Task goal » Only certain lines below are wanted: those starting at the line containing "controls (26.8916,92.5462) and" and ending at the line containing "controls (23.6191,106.6858) and", both included, each retyped exactly.

Stored data »
————————
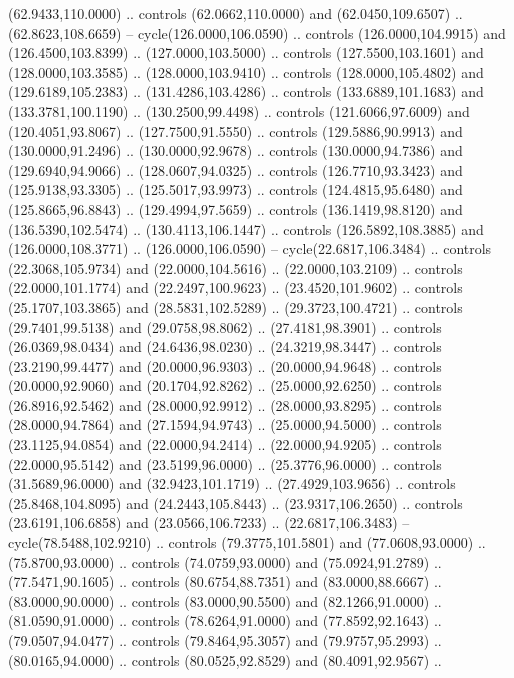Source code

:   (62.9433,110.0000) .. controls (62.0662,110.0000) and (62.0450,109.6507) ..
  (62.8623,108.6659) -- cycle(126.0000,106.0590) .. controls (126.0000,104.9915)
  and (126.4500,103.8399) .. (127.0000,103.5000) .. controls (127.5500,103.1601)
  and (128.0000,103.3585) .. (128.0000,103.9410) .. controls (128.0000,105.4802)
  and (129.6189,105.2383) .. (131.4286,103.4286) .. controls (133.6889,101.1683)
  and (133.3781,100.1190) .. (130.2500,99.4498) .. controls (121.6066,97.6009)
  and (120.4051,93.8067) .. (127.7500,91.5550) .. controls (129.5886,90.9913)
  and (130.0000,91.2496) .. (130.0000,92.9678) .. controls (130.0000,94.7386)
  and (129.6940,94.9066) .. (128.0607,94.0325) .. controls (126.7710,93.3423)
  and (125.9138,93.3305) .. (125.5017,93.9973) .. controls (124.4815,95.6480)
  and (125.8665,96.8843) .. (129.4994,97.5659) .. controls (136.1419,98.8120)
  and (136.5390,102.5474) .. (130.4113,106.1447) .. controls (126.5892,108.3885)
  and (126.0000,108.3771) .. (126.0000,106.0590) -- cycle(22.6817,106.3484) ..
  controls (22.3068,105.9734) and (22.0000,104.5616) .. (22.0000,103.2109) ..
  controls (22.0000,101.1774) and (22.2497,100.9623) .. (23.4520,101.9602) ..
  controls (25.1707,103.3865) and (28.5831,102.5289) .. (29.3723,100.4721) ..
  controls (29.7401,99.5138) and (29.0758,98.8062) .. (27.4181,98.3901) ..
  controls (26.0369,98.0434) and (24.6436,98.0230) .. (24.3219,98.3447) ..
  controls (23.2190,99.4477) and (20.0000,96.9303) .. (20.0000,94.9648) ..
  controls (20.0000,92.9060) and (20.1704,92.8262) .. (25.0000,92.6250) ..
  controls (26.8916,92.5462) and (28.0000,92.9912) .. (28.0000,93.8295) ..
  controls (28.0000,94.7864) and (27.1594,94.9743) .. (25.0000,94.5000) ..
  controls (23.1125,94.0854) and (22.0000,94.2414) .. (22.0000,94.9205) ..
  controls (22.0000,95.5142) and (23.5199,96.0000) .. (25.3776,96.0000) ..
  controls (31.5689,96.0000) and (32.9423,101.1719) .. (27.4929,103.9656) ..
  controls (25.8468,104.8095) and (24.2443,105.8443) .. (23.9317,106.2650) ..
  controls (23.6191,106.6858) and (23.0566,106.7233) .. (22.6817,106.3483) --
  cycle(78.5488,102.9210) .. controls (79.3775,101.5801) and (77.0608,93.0000)
  .. (75.8700,93.0000) .. controls (74.0759,93.0000) and (75.0924,91.2789) ..
  (77.5471,90.1605) .. controls (80.6754,88.7351) and (83.0000,88.6667) ..
  (83.0000,90.0000) .. controls (83.0000,90.5500) and (82.1266,91.0000) ..
  (81.0590,91.0000) .. controls (78.6264,91.0000) and (77.8592,92.1643) ..
  (79.0507,94.0477) .. controls (79.8464,95.3057) and (79.9757,95.2993) ..
  (80.0165,94.0000) .. controls (80.0525,92.8529) and (80.4091,92.9567) ..
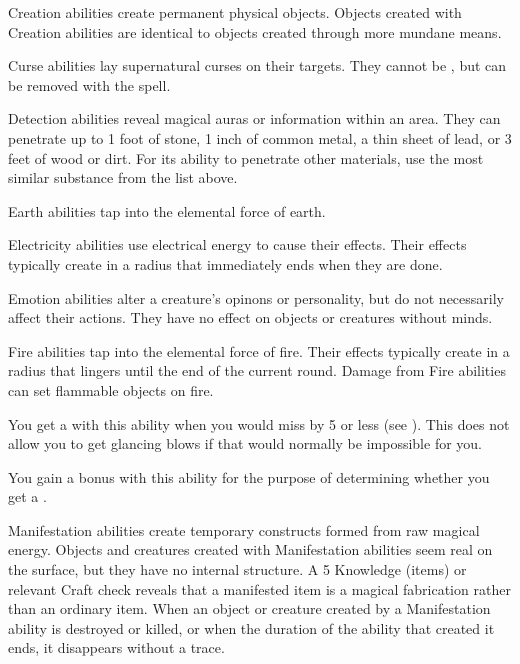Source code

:    Creation abilities create permanent physical objects.
  Objects created with Creation abilities are identical to objects created through more mundane means.

   Curse abilities lay supernatural curses on their targets.
  They cannot be , but can be removed with the  spell.

  \label{Detection} Detection abilities reveal magical auras or information within an area.
  They can penetrate up to 1 foot of stone, 1 inch of common metal, a thin sheet of lead, or 3 feet of wood or dirt.
  For its ability to penetrate other materials, use the most similar substance from the list above.

   Earth abilities tap into the elemental force of earth.

   Electricity abilities use electrical energy to cause their effects.
  Their effects typically create  in a \smallarea radius that immediately ends when they are done.

   Emotion abilities alter a creature's opinons or personality, but do not necessarily affect their actions.
  They have no effect on objects or creatures without minds.

   Fire abilities tap into the elemental force of fire.
  Their effects typically create  in a \smallarea radius that lingers until the end of the current round.
  Damage from Fire abilities can set flammable objects on fire.

   You get a  with this ability when you would miss by 5 or less (see ).
  This does not allow you to get glancing blows if that would normally be impossible for you.

   You gain a   bonus with this ability for the purpose of determining whether you get a .

   Manifestation abilities create temporary constructs formed from raw magical energy.
  Objects and creatures created with Manifestation abilities seem real on the surface, but they have no internal structure.
  A  5 Knowledge (items) or relevant Craft check reveals that a manifested item is a magical fabrication rather than an ordinary item.
  When an object or creature created by a Manifestation ability is destroyed or killed, or when the duration of the ability that created it ends, it disappears without a trace.

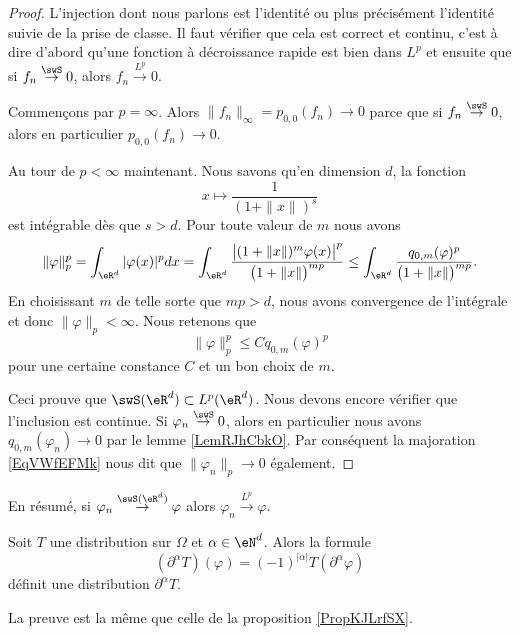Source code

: \begin{proof}
    L'injection dont nous parlons est l'identité ou plus précisément l'identité suivie de la prise de classe. Il faut vérifier que cela est correct et continu, c'est à dire d'abord qu'une fonction à décroissance rapide est bien dans \( L^p\) et ensuite que si \( f_n\stackrel{\swS}{\to}0\), alors \( f_n\stackrel{L^p}{\to}0\).
    
    Commençons par \( p=\infty\). Alors \( \| f_n \|_{\infty}=p_{0,0}(f_n)\to 0\) parce que si \( f_n\stackrel{\swS}{\to}0\), alors en particulier \( p_{0,0}(f_n)\to 0\).

    Au tour de \( p<\infty\) maintenant. Nous savons qu'en dimension \( d\), la fonction
    \begin{equation}
        x\mapsto \frac{1}{ (1+\| x \|)^s }
    \end{equation}
    est intégrable dès que \( s>d\).
    Pour toute valeur de \( m\) nous avons
    \begin{equation}
        \| \varphi \|_p^p=\int_{\eR^d}| \varphi(x) |^pdx=\int_{\eR^d}\frac{ \big|    (1+\| x \|)^m\varphi(x)   \big|^p }{ \big( 1+\| x \| \big)^{mp} }\leq\int_{\eR^d}\frac{q_{0,m}(\varphi)^p}{ \big( 1+\| x \| \big)^{mp} }.
    \end{equation}
    En choisissant \( m\) de telle sorte que \( mp>d\), nous avons convergence de l'intégrale et donc \( \| \varphi \|_p<\infty\). Nous retenons que
    \begin{equation}    \label{EqVWfEFMk}
        \| \varphi \|_p^p\leq Cq_{0,m}(\varphi)^p
    \end{equation}
    pour une certaine constance \( C\) et un bon choix de \( m\).

    Ceci prouve que \( \swS(\eR^d)\subset L^p(\eR^d)\). Nous devons encore vérifier que l'inclusion est continue. Si \( \varphi_n\stackrel{\swS}{\to}0\), alors en particulier nous avons \( q_{0,m}(\varphi_n)\to 0\) par le lemme \ref{LemRJhCbkO}. Par conséquent la majoration \eqref{EqVWfEFMk} nous dit que \( \| \varphi_n \|_p\to 0\) également.

\end{proof}
En résumé, si \( \varphi_n\stackrel{\swS(\eR^d)}{\to}\varphi\) alors \( \varphi_n\stackrel{L^p}{\to}\varphi\).

\begin{proposition} \label{PropVLEWffA}
    Soit \( T\) une distribution sur \( \Omega\) et \( \alpha\in \eN^d\). Alors la formule
    \begin{equation}
        (\partial^{\alpha}T)(\varphi)=(-1)^{| \alpha |}T(\partial^{\alpha}\varphi)
    \end{equation}
    définit une distribution \( \partial^{\alpha}T\).
\end{proposition}
La preuve est la même que celle de la proposition \ref{PropKJLrfSX}.




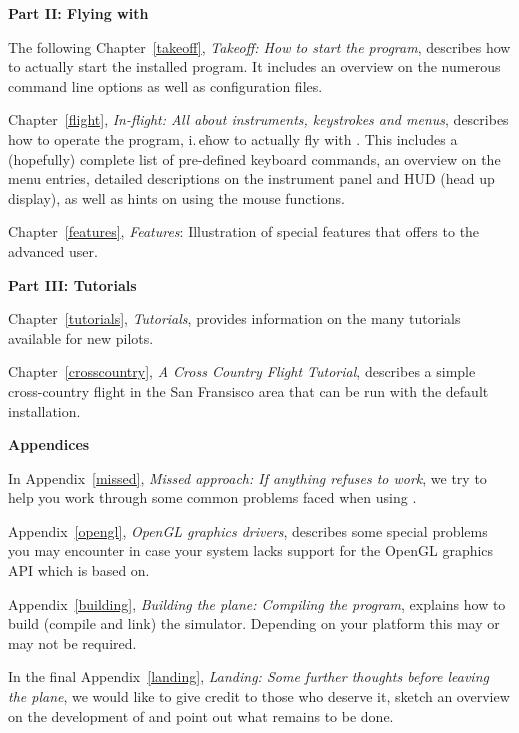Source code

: \noindent
\textbf{Part II: Flying with \FlightGear{}}
\medskip

 \noindent
  The following Chapter~\ref{takeoff}, \textit{Takeoff: How to start
  the program}, describes how to actually start the installed program.
  It includes an overview on the numerous command line options as well
  as configuration files.
 \medskip

 \noindent
  Chapter~\ref{flight}, \textit{In-flight: All about instruments,
  keystrokes and menus}, describes how to operate the program, i.\,e\.
  how to actually fly with \FlightGear{}\hspace{-1mm}. This includes a
  (hopefully) complete list of pre-defined keyboard commands, an
  overview on the menu entries, detailed descriptions on the instrument
  panel and HUD (head up display), as well as hints on using the mouse
  functions.
 \medskip

 \noindent
  Chapter~\ref{features}, \textit{Features}: Illustration of special
  features that \FlightGear{} offers to the advanced user.
 \medskip

\noindent
\textbf{Part III: Tutorials}
\medskip

 \noindent
 Chapter~\ref{tutorials}, \textit{Tutorials},
provides information on the many tutorials available for new pilots.
 \medskip

 \noindent
 Chapter~\ref{crosscountry}, \textit{A Cross Country Flight Tutorial},
describes a simple cross-country flight in the San Fransisco area that can be run with the default installation.
 \medskip

\noindent
\textbf{Appendices}
\medskip

 \noindent
  In Appendix~\ref{missed}, \textit{Missed approach: If anything refuses to work},
   we try to help you work through some common problems faced when using \FlightGear{}.
 \bigskip

 \noindent
Appendix~\ref{opengl}, \textit{OpenGL graphics drivers}, describes some special problems you may encounter in case your system lacks support for the OpenGL graphics API  which \FlightGear{} is based on. 
 \medskip

 \noindent
 Appendix~\ref{building}, \textit{Building the plane: Compiling the program},
explains how to build (compile and link) the simulator. Depending on your platform this
may or may not be required. 
 \medskip

 \noindent
  In the final Appendix~\ref{landing}, \textit{Landing: Some further thoughts before leaving the plane}, we would like to give credit to those who deserve it, sketch an overview
on the development of \FlightGear and point out what remains to be done.
 \medskip

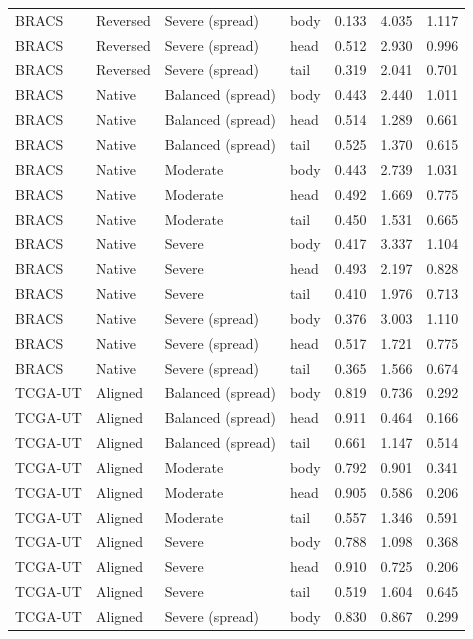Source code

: \begin{longtable}{lllllll}
BRACS & Reversed & Severe (spread) & body & 0.133 & 4.035 & 1.117 \\
BRACS & Reversed & Severe (spread) & head & 0.512 & 2.930 & 0.996 \\
BRACS & Reversed & Severe (spread) & tail & 0.319 & 2.041 & 0.701 \\
BRACS & Native & Balanced (spread) & body & 0.443 & 2.440 & 1.011 \\
BRACS & Native & Balanced (spread) & head & 0.514 & 1.289 & 0.661 \\
BRACS & Native & Balanced (spread) & tail & 0.525 & 1.370 & 0.615 \\
BRACS & Native & Moderate & body & 0.443 & 2.739 & 1.031 \\
BRACS & Native & Moderate & head & 0.492 & 1.669 & 0.775 \\
BRACS & Native & Moderate & tail & 0.450 & 1.531 & 0.665 \\
BRACS & Native & Severe & body & 0.417 & 3.337 & 1.104 \\
BRACS & Native & Severe & head & 0.493 & 2.197 & 0.828 \\
BRACS & Native & Severe & tail & 0.410 & 1.976 & 0.713 \\
BRACS & Native & Severe (spread) & body & 0.376 & 3.003 & 1.110 \\
BRACS & Native & Severe (spread) & head & 0.517 & 1.721 & 0.775 \\
BRACS & Native & Severe (spread) & tail & 0.365 & 1.566 & 0.674 \\
TCGA-UT & Aligned & Balanced (spread) & body & 0.819 & 0.736 & 0.292 \\
TCGA-UT & Aligned & Balanced (spread) & head & 0.911 & 0.464 & 0.166 \\
TCGA-UT & Aligned & Balanced (spread) & tail & 0.661 & 1.147 & 0.514 \\
TCGA-UT & Aligned & Moderate & body & 0.792 & 0.901 & 0.341 \\
TCGA-UT & Aligned & Moderate & head & 0.905 & 0.586 & 0.206 \\
TCGA-UT & Aligned & Moderate & tail & 0.557 & 1.346 & 0.591 \\
TCGA-UT & Aligned & Severe & body & 0.788 & 1.098 & 0.368 \\
TCGA-UT & Aligned & Severe & head & 0.910 & 0.725 & 0.206 \\
TCGA-UT & Aligned & Severe & tail & 0.519 & 1.604 & 0.645 \\
TCGA-UT & Aligned & Severe (spread) & body & 0.830 & 0.867 & 0.299 \\

\end{longtable}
————————
Task result »
  controls (26.8916,92.5462) and (28.0000,92.9912) .. (28.0000,93.8295) ..
  controls (28.0000,94.7864) and (27.1594,94.9743) .. (25.0000,94.5000) ..
  controls (23.1125,94.0854) and (22.0000,94.2414) .. (22.0000,94.9205) ..
  controls (22.0000,95.5142) and (23.5199,96.0000) .. (25.3776,96.0000) ..
  controls (31.5689,96.0000) and (32.9423,101.1719) .. (27.4929,103.9656) ..
  controls (25.8468,104.8095) and (24.2443,105.8443) .. (23.9317,106.2650) ..
  controls (23.6191,106.6858) and (23.0566,106.7233) .. (22.6817,106.3483) --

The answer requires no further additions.